The problem -
In the listing below, find the line with "gestión de datos, identificación" and the line with "is a hybrid". Repeat those two lines and all lines between them exactly.

Exercise inputs -
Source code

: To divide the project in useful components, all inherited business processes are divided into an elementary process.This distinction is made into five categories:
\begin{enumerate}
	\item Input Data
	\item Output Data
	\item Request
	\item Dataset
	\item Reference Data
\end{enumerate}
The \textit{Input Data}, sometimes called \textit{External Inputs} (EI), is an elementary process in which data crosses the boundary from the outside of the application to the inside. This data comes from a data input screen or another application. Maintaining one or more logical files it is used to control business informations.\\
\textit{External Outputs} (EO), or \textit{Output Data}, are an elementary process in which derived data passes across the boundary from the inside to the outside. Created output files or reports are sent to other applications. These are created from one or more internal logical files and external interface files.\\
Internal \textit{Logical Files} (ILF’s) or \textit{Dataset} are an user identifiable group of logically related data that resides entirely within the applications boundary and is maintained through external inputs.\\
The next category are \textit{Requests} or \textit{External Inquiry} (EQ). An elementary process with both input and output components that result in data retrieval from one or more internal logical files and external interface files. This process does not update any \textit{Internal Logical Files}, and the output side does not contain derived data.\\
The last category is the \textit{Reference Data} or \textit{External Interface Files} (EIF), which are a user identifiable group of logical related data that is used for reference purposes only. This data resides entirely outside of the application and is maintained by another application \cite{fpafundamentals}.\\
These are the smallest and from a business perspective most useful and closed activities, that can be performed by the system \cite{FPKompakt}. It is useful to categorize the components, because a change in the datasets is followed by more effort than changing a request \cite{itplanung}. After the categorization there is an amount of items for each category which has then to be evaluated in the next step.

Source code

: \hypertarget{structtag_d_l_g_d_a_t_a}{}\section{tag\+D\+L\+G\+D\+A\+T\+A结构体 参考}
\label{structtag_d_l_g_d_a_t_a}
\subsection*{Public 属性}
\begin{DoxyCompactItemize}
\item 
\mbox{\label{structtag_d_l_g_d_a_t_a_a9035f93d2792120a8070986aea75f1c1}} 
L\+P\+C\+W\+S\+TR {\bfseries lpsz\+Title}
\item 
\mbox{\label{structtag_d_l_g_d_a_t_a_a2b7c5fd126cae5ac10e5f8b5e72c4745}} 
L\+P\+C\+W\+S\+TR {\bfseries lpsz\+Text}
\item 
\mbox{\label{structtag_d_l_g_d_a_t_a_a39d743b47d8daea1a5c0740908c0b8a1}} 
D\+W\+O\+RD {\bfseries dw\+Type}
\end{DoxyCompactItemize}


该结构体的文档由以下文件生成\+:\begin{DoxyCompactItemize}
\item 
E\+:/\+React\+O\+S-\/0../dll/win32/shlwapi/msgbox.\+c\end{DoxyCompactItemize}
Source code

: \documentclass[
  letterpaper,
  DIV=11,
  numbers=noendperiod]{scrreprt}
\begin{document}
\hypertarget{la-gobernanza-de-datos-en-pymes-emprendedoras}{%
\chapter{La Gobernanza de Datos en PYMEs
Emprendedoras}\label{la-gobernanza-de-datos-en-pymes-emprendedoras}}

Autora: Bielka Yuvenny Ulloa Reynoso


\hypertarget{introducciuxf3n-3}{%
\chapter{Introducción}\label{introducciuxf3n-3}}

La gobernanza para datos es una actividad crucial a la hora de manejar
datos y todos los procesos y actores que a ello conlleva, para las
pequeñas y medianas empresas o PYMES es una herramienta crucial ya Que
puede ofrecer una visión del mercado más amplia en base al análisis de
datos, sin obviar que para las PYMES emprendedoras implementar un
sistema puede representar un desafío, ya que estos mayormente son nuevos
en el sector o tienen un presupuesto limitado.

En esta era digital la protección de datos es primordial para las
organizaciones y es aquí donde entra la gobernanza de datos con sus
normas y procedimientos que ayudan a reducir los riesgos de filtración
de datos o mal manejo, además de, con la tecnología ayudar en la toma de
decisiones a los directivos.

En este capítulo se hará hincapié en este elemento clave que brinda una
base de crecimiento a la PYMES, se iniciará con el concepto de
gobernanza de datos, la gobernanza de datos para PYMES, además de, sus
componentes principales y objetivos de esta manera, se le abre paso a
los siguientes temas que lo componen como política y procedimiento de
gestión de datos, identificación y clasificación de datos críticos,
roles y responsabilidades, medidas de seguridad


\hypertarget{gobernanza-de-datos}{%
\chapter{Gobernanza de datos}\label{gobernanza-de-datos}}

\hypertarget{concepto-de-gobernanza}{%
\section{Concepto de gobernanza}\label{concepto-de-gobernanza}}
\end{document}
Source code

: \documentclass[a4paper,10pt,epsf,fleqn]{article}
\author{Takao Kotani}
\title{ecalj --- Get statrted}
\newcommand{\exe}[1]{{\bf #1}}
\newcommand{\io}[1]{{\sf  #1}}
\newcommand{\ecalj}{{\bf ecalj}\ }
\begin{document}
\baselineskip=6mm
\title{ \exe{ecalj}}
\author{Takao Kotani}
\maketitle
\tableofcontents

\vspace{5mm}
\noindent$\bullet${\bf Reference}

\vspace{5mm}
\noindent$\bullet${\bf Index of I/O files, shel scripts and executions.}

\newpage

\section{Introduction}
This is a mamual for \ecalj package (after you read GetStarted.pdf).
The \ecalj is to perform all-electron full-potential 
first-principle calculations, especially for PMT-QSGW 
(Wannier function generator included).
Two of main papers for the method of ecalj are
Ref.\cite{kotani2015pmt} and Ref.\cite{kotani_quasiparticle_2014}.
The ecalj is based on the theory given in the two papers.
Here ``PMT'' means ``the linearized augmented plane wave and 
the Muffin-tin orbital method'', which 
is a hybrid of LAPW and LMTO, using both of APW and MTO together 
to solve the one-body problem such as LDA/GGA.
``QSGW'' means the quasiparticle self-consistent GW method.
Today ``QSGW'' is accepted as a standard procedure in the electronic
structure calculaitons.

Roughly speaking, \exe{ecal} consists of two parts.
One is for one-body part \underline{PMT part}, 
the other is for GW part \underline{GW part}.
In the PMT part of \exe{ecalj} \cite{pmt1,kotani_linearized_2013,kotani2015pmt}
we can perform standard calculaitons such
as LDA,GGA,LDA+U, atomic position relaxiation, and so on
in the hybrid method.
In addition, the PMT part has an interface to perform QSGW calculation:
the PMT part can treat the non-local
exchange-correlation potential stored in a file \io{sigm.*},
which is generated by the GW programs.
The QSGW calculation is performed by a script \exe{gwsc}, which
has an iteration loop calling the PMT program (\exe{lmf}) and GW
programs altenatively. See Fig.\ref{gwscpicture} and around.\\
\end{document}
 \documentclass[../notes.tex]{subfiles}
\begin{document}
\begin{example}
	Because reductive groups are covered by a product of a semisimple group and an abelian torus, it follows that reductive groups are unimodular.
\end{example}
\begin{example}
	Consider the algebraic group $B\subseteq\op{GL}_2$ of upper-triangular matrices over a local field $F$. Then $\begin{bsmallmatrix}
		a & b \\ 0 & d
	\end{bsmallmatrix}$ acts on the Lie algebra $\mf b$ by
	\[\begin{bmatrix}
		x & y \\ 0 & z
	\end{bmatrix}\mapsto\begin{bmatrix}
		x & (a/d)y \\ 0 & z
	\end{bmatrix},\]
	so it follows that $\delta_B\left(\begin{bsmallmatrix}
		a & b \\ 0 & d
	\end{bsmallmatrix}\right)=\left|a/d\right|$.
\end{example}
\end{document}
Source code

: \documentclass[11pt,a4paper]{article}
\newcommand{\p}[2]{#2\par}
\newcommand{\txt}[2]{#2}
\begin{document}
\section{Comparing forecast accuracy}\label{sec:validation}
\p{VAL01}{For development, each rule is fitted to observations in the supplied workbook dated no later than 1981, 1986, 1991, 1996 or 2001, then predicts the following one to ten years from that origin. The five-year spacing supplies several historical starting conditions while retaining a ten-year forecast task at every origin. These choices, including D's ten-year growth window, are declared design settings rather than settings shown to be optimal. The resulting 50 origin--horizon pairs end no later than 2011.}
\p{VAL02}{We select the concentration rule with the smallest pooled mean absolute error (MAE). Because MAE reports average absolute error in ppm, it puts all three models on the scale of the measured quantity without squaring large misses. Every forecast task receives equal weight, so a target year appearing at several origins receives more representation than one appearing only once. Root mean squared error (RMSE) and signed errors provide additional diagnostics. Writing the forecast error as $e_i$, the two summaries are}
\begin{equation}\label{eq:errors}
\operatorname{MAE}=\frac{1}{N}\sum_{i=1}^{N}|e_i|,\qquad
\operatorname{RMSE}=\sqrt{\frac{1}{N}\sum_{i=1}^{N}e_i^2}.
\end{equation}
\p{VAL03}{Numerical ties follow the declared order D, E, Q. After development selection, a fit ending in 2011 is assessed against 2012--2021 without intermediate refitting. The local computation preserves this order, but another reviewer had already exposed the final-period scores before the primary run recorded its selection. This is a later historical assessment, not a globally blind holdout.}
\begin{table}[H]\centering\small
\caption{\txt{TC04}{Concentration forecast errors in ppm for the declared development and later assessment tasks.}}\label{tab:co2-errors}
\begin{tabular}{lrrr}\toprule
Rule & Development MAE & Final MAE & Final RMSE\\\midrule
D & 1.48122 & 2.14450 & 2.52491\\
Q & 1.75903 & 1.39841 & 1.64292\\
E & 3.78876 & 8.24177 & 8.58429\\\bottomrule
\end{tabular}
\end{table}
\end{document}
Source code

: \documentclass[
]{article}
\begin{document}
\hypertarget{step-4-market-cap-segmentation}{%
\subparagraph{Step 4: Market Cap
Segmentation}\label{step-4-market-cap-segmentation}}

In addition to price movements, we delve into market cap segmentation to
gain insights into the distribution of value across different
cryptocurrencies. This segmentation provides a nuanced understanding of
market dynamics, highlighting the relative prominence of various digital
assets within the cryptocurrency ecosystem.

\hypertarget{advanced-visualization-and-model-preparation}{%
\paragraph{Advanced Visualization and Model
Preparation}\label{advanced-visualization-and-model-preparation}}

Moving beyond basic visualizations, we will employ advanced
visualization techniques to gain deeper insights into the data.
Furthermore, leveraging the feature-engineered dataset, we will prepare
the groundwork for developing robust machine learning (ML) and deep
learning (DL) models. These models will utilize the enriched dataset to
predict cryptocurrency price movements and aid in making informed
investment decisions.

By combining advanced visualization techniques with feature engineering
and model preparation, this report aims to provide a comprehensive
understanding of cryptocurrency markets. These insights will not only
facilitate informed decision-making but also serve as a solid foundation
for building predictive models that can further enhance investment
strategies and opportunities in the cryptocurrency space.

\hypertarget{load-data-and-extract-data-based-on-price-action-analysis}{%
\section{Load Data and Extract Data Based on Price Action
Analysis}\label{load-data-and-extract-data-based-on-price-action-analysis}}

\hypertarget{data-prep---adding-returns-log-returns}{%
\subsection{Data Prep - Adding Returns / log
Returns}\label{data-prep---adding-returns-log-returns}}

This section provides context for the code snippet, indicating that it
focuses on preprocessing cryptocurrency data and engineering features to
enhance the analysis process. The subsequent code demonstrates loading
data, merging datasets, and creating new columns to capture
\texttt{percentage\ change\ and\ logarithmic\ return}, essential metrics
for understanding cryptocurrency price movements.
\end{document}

Answer space -
gestión de datos, identificación y clasificación de datos críticos,
roles y responsabilidades, medidas de seguridad


\hypertarget{gobernanza-de-datos}{%
\chapter{Gobernanza de datos}\label{gobernanza-de-datos}}

\hypertarget{concepto-de-gobernanza}{%
\section{Concepto de gobernanza}\label{concepto-de-gobernanza}}
\end{document}
Source code

: \documentclass[a4paper,10pt,epsf,fleqn]{article}
\author{Takao Kotani}
\title{ecalj --- Get statrted}
\newcommand{\exe}[1]{{\bf #1}}
\newcommand{\io}[1]{{\sf  #1}}
\newcommand{\ecalj}{{\bf ecalj}\ }
\begin{document}
\baselineskip=6mm
\title{ \exe{ecalj}}
\author{Takao Kotani}
\maketitle
\tableofcontents

\vspace{5mm}
\noindent$\bullet${\bf Reference}

\vspace{5mm}
\noindent$\bullet${\bf Index of I/O files, shel scripts and executions.}

\newpage

\section{Introduction}
This is a mamual for \ecalj package (after you read GetStarted.pdf).
The \ecalj is to perform all-electron full-potential 
first-principle calculations, especially for PMT-QSGW 
(Wannier function generator included).
Two of main papers for the method of ecalj are
Ref.\cite{kotani2015pmt} and Ref.\cite{kotani_quasiparticle_2014}.
The ecalj is based on the theory given in the two papers.
Here ``PMT'' means ``the linearized augmented plane wave and 
the Muffin-tin orbital method'', which 
is a hybrid of LAPW and LMTO, using both of APW and MTO together 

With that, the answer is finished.